WPF Button Binding String Instead Of Imagesource With Dependency Property

Here we are going to see the way to reuse the dependency property created for binding in wpf button. It is not always necessary to create multiple dependency property with different return type. Below steps shows how to reuse the same dependency property for string as well as ImageSource type and this can be applied wherever similar scenario is applicable.

Introduction

Here, we are going to see a way to reuse the dependency property created for binding in a WPF button. It is not always necessary to create multiple dependency properties with the different return types. The below steps show how to reuse the same dependency property for string as well as ImageSource type and this can be applied wherever similar scenario is applicable.

Step 1 - Creating a dependency property

Create dependency property with only string type which we are going to reuse for string and ImageSource type. The commented one in the code is for ImageSource type whose functionality is achieved with string type itself.

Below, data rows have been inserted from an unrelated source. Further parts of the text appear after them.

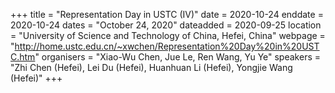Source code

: +++
title = "Representation Day in USTC (IV)"
date = 2020-10-24
enddate = 2020-10-24
dates = "October 24, 2020"
dateadded = 2020-09-25
location = "University of Science and Technology of China, Hefei, China"
webpage = "http://home.ustc.edu.cn/~xwchen/Representation%20Day%20in%20USTC.htm"
organisers = "Xiao-Wu Chen, Jue Le, Ren Wang, Yu Ye"
speakers = "Zhi Chen (Hefei), Lei Du (Hefei), Huanhuan Li (Hefei), Yongjie Wang (Hefei)"
+++
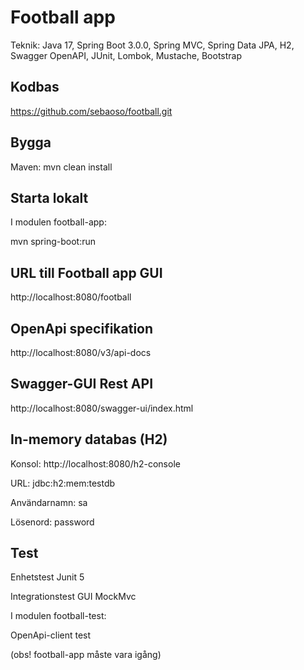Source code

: # Football app
Teknik: Java 17, Spring Boot 3.0.0, 
Spring MVC, Spring Data JPA, H2, Swagger OpenAPI, JUnit, Lombok, Mustache, Bootstrap

## Kodbas
https://github.com/sebaoso/football.git

## Bygga
Maven:
mvn clean install

## Starta lokalt
I modulen football-app:

mvn spring-boot:run

## URL till Football app GUI
http://localhost:8080/football

## OpenApi specifikation
http://localhost:8080/v3/api-docs

## Swagger-GUI Rest API
http://localhost:8080/swagger-ui/index.html

## In-memory databas (H2)
Konsol: http://localhost:8080/h2-console

URL: jdbc:h2:mem:testdb

Användarnamn: sa

Lösenord: password

## Test
Enhetstest Junit 5

Integrationstest GUI MockMvc

I modulen football-test:

OpenApi-client test

(obs! football-app måste vara igång)




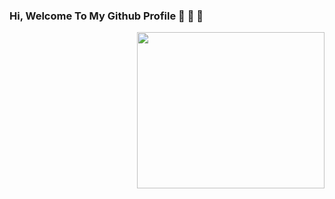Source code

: ### Hi, Welcome To My Github Profile 👋 👋 👋
<img src="https://media.giphy.com/avatars/storyful/LwI0Rff6bmhf/80h.jpg" align="right" width="300" height="250">


















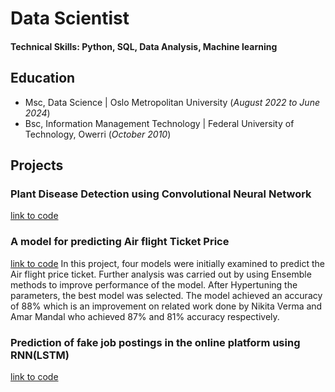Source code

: # Data Scientist

#### Technical Skills: Python, SQL, Data Analysis, Machine learning

## Education
- Msc, Data Science |                      Oslo Metropolitan University (_August 2022 to June 2024_)								       		             		
- Bsc, Information Management Technology | Federal University of Technology, Owerri (_October 2010_)

## Projects
### Plant Disease Detection using Convolutional Neural Network

[link to code](https://colab.research.google.com/drive/1JEZObX3Edv-vlxJByuZY4JI24p1j0acd#scrollTo=L4uMifr__aDc)

### A model for predicting Air flight Ticket Price
[link to code](https://colab.research.google.com/drive/1uZrhmti5ICfq21-2Gjxwi6EgqA91hp0k)
In this project, four models were initially examined to predict the Air flight price ticket. Further analysis was carried out by using Ensemble methods to improve performance of the model. After Hypertuning the parameters, the best model was selected. The model achieved an accuracy of 88% which is an improvement on related work done by Nikita Verma and Amar Mandal who achieved 87% and 81% accuracy respectively.

### Prediction of fake job postings in the online platform using RNN(LSTM)
[link to code](https://colab.research.google.com/drive/1zervNWoBlELycDwHHl58T3B8Pc7RH8pl)
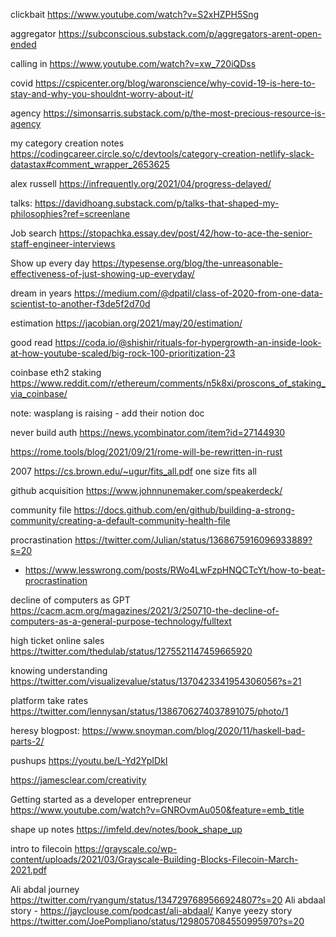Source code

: clickbait https://www.youtube.com/watch?v=S2xHZPH5Sng

aggregator https://subconscious.substack.com/p/aggregators-arent-open-ended

calling in https://www.youtube.com/watch?v=xw_720iQDss

covid https://cspicenter.org/blog/waronscience/why-covid-19-is-here-to-stay-and-why-you-shouldnt-worry-about-it/

agency https://simonsarris.substack.com/p/the-most-precious-resource-is-agency

my category creation notes https://codingcareer.circle.so/c/devtools/category-creation-netlify-slack-datastax#comment_wrapper_2653625

alex russell https://infrequently.org/2021/04/progress-delayed/

talks: https://davidhoang.substack.com/p/talks-that-shaped-my-philosophies?ref=screenlane

Job search https://stopachka.essay.dev/post/42/how-to-ace-the-senior-staff-engineer-interviews

Show up every day https://typesense.org/blog/the-unreasonable-effectiveness-of-just-showing-up-everyday/

dream in years https://medium.com/@dpatil/class-of-2020-from-one-data-scientist-to-another-f3de5f2d70d

estimation https://jacobian.org/2021/may/20/estimation/

good read https://coda.io/@shishir/rituals-for-hypergrowth-an-inside-look-at-how-youtube-scaled/big-rock-100-prioritization-23

coinbase eth2 staking https://www.reddit.com/r/ethereum/comments/n5k8xi/proscons_of_staking_via_coinbase/

note: wasplang is raising - add their notion doc

never build auth https://news.ycombinator.com/item?id=27144930

https://rome.tools/blog/2021/09/21/rome-will-be-rewritten-in-rust

2007 https://cs.brown.edu/~ugur/fits_all.pdf one size fits all

github acquisition https://www.johnnunemaker.com/speakerdeck/

community file https://docs.github.com/en/github/building-a-strong-community/creating-a-default-community-health-file

procrastination https://twitter.com/Julian/status/1368675916096933889?s=20

- https://www.lesswrong.com/posts/RWo4LwFzpHNQCTcYt/how-to-beat-procrastination

decline of computers as GPT https://cacm.acm.org/magazines/2021/3/250710-the-decline-of-computers-as-a-general-purpose-technology/fulltext

high ticket online sales https://twitter.com/thedulab/status/1275521147459665920

knowing understanding https://twitter.com/visualizevalue/status/1370423341954306056?s=21

platform take rates https://twitter.com/lennysan/status/1386706274037891075/photo/1

heresy blogpost:
https://www.snoyman.com/blog/2020/11/haskell-bad-parts-2/

pushups https://youtu.be/L-Yd2YpIDkI

https://jamesclear.com/creativity

Getting started as a developer entrepreneur https://www.youtube.com/watch?v=GNROvmAu050&feature=emb_title

shape up notes https://imfeld.dev/notes/book_shape_up

intro to filecoin https://grayscale.co/wp-content/uploads/2021/03/Grayscale-Building-Blocks-Filecoin-March-2021.pdf

Ali abdal journey https://twitter.com/ryangum/status/1347297689566924807?s=20
Ali abdaal story - https://jayclouse.com/podcast/ali-abdaal/
Kanye yeezy story https://twitter.com/JoePompliano/status/1298057084550995970?s=20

  1. public class MyButton :Button  
  2.     {  
  3.         public static readonly DependencyProperty MyContentProperty =  
  4. DependencyProperty.Register("MyContent"typeof(string), typeof(MyButton));  
  5.         public string MyContent  
  6.         {  
  7.             get  
  8.             {  
  9.                 return (string)GetValue(MyContentProperty);  
  10.             }  
  11.             set  
  12.             {  
  13.                 SetValue(MyContentProperty, value);  
  14.             }  
  15.         }  
  16.     //below code is for ImageSource type which is achieved with above string type  
  17.         //        public static readonly DependencyProperty MyImageSourceProperty =  
  18.         //DependencyProperty.Register("MyImageSource", typeof(ImageSource), typeof(MyButton));  
  19.           
  20.         //        public ImageSource MyImageSource  
  21.         //        {  
  22.         //            get { return (ImageSource)GetValue(MyImageSourceProperty); }  
  23.         //            set { SetValue(MyImageSourceProperty, value); }  
  24.         //        }  
  25.     }  

Step 2 - Creating style for custom button

Create either ‘application-wide’ or ‘window-wide’ style to create a custom button. Styles can be in any form and are based on the application requirement. Below styles are created for demo which can be modified further.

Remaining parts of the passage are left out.